Laia in black

Ayudada por una amiga, Laia decide salir de fiesta por primera vez como mujer y acaba pasando la mejor noche de toda su vida...

Se miró al espejo. Hasta tres y cuatro veces, como si su cerebro no pudiese asimilar lo que le transmitía su retina. Era ella, por fin. La mujer que había estado buscando en cada reflejo durante décadas.

De acuerdo. Un primer plano hubiera revelado sin excesiva dificultad sus facciones masculinas, pero estaban mejor escondidas que nunca. Jugueteó con varias poses, practicando técnicas de seducción, como tantas veces y como nunca a la vez. El matiz era importante. Si todo iba bien, en muy poco tiempo estaría poniendo esas técnicas en práctica.

Sonrió pícara al imaginar el devenir de la noche. Seductora, guiñó un ojo al ‘yo’ más bello con el que se había encontrado y susurró, coqueta:

“Hola Laia. Por fin estás aquí”.

Satisfecha, salió del cuarto de baño y se dirigió al salón. Allí esperaba Carol, artífice de la culminación de la primera parte de su más recurrente fantasía.
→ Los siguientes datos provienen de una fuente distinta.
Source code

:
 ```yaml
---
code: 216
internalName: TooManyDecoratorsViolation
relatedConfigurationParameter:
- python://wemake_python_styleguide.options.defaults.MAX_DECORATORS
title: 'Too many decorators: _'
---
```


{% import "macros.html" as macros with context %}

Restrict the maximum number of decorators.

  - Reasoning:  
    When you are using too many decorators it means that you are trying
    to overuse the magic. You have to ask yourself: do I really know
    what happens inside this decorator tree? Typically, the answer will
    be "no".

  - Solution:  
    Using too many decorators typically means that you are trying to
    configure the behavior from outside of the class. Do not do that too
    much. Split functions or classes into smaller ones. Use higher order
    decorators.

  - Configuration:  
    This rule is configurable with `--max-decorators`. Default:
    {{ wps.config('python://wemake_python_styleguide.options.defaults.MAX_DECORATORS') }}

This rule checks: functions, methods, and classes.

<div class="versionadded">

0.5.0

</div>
Su amistad se remontaba a la más tierna infancia; y cuando se decidió a hablarle de la existencia de Laia, Carol no dudó en poner todo de su parte para ayudar a su ‘nueva’ amiga.

Habían pasado esa tarde de chicas con la que sueña toda adolescente. Laia también, pero en secreto. Y, por supuesto, nunca la había tenido. Pasaron una hora eligiendo el modelito para Laia, que pese a llevar apenas un año comprándose su propia ropa, disponía ya de una colección envidiable. “Soy adicta al shopping”, se excusaba coqueta.

Se moría por llevar una de esas minúsculas minifaldas que tanto le gustaban, pero se reconoció a sí misma que unos shorts serían mucho más prácticos para la misión de esconder tan delator bulto. Cogió unos negros monísimos y una camiseta corta rosa, a juego con el conjunto de ropa interior elegido para la ocasión. Con un buen relleno, evidentemente.

Los tacones fueron la elección más sencilla, apenas disponía de dos pares. Encontrar su talla era tarea ardua y cara. Descartados los rojos por motivos obvios (“¡Rosa con rojo!, ¿Puede haber algo más hortera?”), optó por los negros con puntos dorados. 12 centímetros de pura feminidad. Miles de horas de práctica por el pasillo se encontraban ante su prueba de fuego; pero antes era el turno del maquillaje.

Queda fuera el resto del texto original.